> **WORK TO BE COMPLETED**
Scan the entries below for the string "epname" and copy every line where it turns up.
Top of RECORDS TO PROCESS
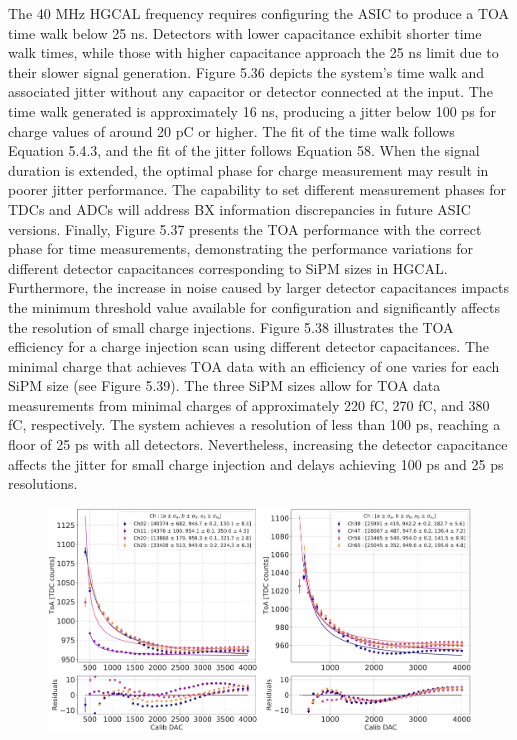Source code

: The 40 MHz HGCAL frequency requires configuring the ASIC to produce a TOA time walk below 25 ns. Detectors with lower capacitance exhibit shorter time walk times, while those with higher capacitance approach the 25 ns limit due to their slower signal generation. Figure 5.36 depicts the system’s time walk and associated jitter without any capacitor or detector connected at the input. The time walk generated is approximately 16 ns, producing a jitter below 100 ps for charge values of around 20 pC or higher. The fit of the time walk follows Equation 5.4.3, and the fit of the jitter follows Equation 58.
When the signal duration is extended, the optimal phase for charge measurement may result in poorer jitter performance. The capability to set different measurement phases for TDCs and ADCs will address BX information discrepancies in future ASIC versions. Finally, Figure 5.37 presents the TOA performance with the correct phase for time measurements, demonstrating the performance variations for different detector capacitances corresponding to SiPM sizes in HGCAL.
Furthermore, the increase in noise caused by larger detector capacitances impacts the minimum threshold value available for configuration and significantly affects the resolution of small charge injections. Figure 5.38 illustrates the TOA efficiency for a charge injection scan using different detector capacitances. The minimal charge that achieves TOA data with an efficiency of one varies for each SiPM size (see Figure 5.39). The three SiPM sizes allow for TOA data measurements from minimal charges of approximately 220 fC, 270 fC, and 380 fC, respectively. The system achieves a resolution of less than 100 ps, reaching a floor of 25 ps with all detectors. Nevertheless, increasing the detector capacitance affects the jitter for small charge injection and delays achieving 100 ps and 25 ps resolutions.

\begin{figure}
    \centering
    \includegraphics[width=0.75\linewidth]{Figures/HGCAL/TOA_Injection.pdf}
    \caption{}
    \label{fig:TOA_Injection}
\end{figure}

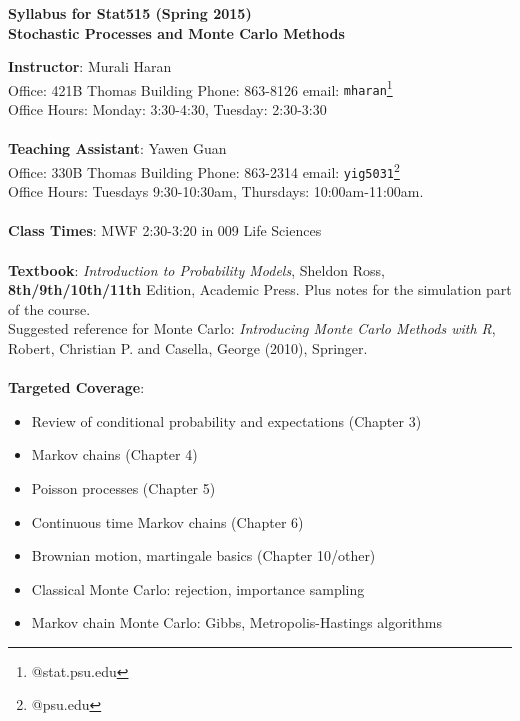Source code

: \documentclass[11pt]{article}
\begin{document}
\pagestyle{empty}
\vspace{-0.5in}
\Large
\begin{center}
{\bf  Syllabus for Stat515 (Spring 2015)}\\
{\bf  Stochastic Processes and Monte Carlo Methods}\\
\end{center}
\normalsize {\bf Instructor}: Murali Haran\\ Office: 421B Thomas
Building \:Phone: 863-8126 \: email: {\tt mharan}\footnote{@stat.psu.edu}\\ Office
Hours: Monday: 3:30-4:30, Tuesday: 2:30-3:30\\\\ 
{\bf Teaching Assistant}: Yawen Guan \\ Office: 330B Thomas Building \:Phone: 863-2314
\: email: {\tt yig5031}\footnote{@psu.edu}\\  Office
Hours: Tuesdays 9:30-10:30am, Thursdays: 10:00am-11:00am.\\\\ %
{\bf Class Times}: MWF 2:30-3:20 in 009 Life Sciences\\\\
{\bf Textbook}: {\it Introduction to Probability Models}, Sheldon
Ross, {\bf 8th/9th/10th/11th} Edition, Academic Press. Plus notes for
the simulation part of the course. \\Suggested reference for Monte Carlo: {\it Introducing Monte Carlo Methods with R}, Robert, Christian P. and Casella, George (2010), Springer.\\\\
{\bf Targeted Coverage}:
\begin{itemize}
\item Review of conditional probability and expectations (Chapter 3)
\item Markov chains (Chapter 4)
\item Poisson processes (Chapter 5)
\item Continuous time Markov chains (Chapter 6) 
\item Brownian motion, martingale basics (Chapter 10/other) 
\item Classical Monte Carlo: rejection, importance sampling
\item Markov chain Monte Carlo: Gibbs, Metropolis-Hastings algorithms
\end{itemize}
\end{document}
Bottom of RECORDS TO PROCESS
Top of RECORDS TO PROCESS
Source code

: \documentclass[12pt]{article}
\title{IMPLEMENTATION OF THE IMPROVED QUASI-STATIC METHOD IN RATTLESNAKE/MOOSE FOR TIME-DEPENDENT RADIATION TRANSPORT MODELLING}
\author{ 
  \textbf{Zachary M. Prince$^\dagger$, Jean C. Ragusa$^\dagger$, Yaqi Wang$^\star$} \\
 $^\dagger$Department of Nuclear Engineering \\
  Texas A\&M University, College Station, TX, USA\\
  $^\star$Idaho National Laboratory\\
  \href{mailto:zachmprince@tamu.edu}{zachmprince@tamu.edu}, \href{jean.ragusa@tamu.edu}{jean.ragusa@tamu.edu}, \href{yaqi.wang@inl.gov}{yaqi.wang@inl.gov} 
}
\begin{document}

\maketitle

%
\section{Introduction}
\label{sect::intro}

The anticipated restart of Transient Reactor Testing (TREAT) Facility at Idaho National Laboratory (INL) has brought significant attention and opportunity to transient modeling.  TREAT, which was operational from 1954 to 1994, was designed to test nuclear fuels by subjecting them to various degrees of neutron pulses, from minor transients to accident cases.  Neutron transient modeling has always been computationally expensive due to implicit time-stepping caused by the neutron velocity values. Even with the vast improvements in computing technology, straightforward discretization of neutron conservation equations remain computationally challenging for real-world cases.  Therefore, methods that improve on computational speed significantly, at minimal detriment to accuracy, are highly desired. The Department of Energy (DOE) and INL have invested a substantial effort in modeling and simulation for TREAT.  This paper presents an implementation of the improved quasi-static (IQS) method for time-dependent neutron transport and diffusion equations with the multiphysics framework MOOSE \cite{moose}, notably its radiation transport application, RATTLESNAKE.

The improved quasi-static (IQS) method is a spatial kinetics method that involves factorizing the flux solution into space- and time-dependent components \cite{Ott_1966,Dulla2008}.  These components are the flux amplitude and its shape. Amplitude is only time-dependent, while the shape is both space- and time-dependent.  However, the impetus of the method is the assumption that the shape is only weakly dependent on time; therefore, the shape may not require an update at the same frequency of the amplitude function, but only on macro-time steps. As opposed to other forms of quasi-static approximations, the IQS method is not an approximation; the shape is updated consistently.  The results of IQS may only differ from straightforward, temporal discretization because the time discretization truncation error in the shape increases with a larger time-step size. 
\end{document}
Bottom of RECORDS TO PROCESS
Top of RECORDS TO PROCESS
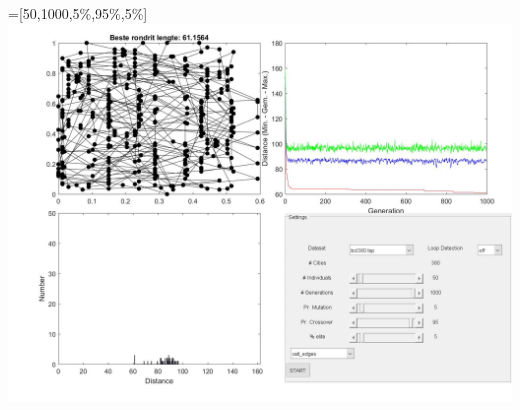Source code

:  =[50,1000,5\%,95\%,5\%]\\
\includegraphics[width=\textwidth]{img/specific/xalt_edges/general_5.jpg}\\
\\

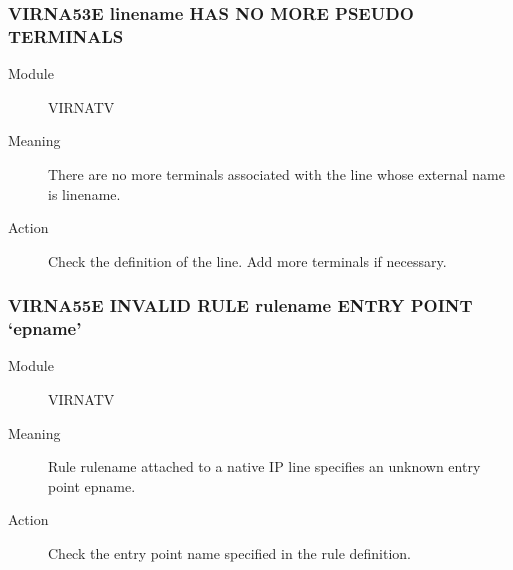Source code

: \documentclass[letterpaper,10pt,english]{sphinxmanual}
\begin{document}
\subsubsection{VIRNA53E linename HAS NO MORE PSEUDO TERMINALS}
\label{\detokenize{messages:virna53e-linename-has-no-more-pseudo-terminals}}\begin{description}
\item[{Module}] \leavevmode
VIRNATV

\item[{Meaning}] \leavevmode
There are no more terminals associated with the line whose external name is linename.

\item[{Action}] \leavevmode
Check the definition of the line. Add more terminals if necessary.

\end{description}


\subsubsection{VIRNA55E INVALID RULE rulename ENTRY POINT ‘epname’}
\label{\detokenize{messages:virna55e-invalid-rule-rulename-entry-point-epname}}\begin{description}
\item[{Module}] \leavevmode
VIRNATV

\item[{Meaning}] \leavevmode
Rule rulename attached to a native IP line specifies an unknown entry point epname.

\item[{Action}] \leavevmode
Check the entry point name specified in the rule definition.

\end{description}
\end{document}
Bottom of RECORDS TO PROCESS
> **RESULT FOR THIS TASK**
\subsubsection{VIRNA55E INVALID RULE rulename ENTRY POINT ‘epname’}
\label{\detokenize{messages:virna55e-invalid-rule-rulename-entry-point-epname}}\begin{description}
Rule rulename attached to a native IP line specifies an unknown entry point epname.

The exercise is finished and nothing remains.